In [None]:
import pandas as pd
import numpy as np

# Define the file name and the data sheet
orig_data_file = r"climate_change_download_0.xls"
data_sheet = "Data"

# Read the data from the Excel file into a pandas DataFrame
data_orig = pd.read_excel(io=orig_data_file, sheet_name=data_sheet)
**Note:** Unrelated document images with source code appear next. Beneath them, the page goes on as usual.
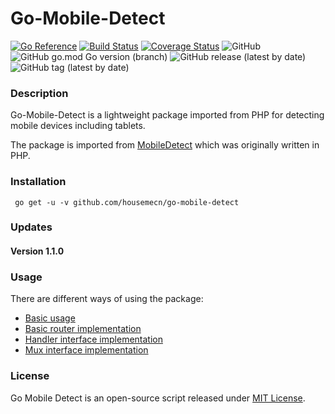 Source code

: Go-Mobile-Detect
==============

[![Go Reference](https://pkg.go.dev/badge/github.com/housemecn/go-mobile-detect.svg)](https://pkg.go.dev/github.com/housemecn/go-mobile-detect)
[![Build Status](https://travis-ci.org/housemecn/go-mobile-detect.svg?branch=main)](https://travis-ci.org/housemecn/go-mobile-detect)
[![Coverage Status](https://coveralls.io/repos/github/housemecn/go-mobile-detect/badge.svg)](https://coveralls.io/github/housemecn/go-mobile-detect)
![GitHub](https://img.shields.io/github/license/housemecn/go-mobile-detect?style=plastic)
![GitHub go.mod Go version (branch)](https://img.shields.io/github/go-mod/go-version/housemecn/go-mobile-detect/main?style=flat-square)
![GitHub release (latest by date)](https://img.shields.io/github/v/release/housemecn/go-mobile-detect?style=flat-square)
![GitHub tag (latest by date)](https://img.shields.io/github/v/tag/housemecn/go-mobile-detect?style=flat-square)

### Description

Go-Mobile-Detect is a lightweight package imported from PHP for detecting mobile devices including tablets. 

The package is imported from [MobileDetect](http://www.md.net) which was originally written in PHP.

### Installation 

     go get -u -v github.com/housemecn/go-mobile-detect 

### Updates 

#### Version 1.1.0


### Usage

There are different ways of using the package: 

- [Basic usage](examples/app.go) 
- [Basic router implementation](examples/router/main.go)
- [Handler interface implementation](examples/handler/main.go)
- [Mux interface implementation](examples/mux/main.go)

### License

Go Mobile Detect is an open-source script released under [MIT License](http://www.opensource.org/licenses/mit-license.php).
print("Shape of the original dataset:")
print(data_orig.shape)

print("Available columns:")
print(data_orig.columns)

print("Column data types:")
print(data_orig.dtypes)

print("Overview of the first 5 rows:")
print(data_orig.head())

print("Descriptive statistics of the columns:")
print(data_orig.describe())

# Explore unique values in key columns
print(data_orig['Series name'].unique())
print(data_orig['Series code'].unique())
print(data_orig['SCALE'].unique())
print(data_orig['Decimals'].unique())

# Check rows with 'Text' in SCALE or Decimals
print(data_orig[data_orig['SCALE'] == 'Text'])
print(data_orig[data_orig['Decimals'] == 'Text'])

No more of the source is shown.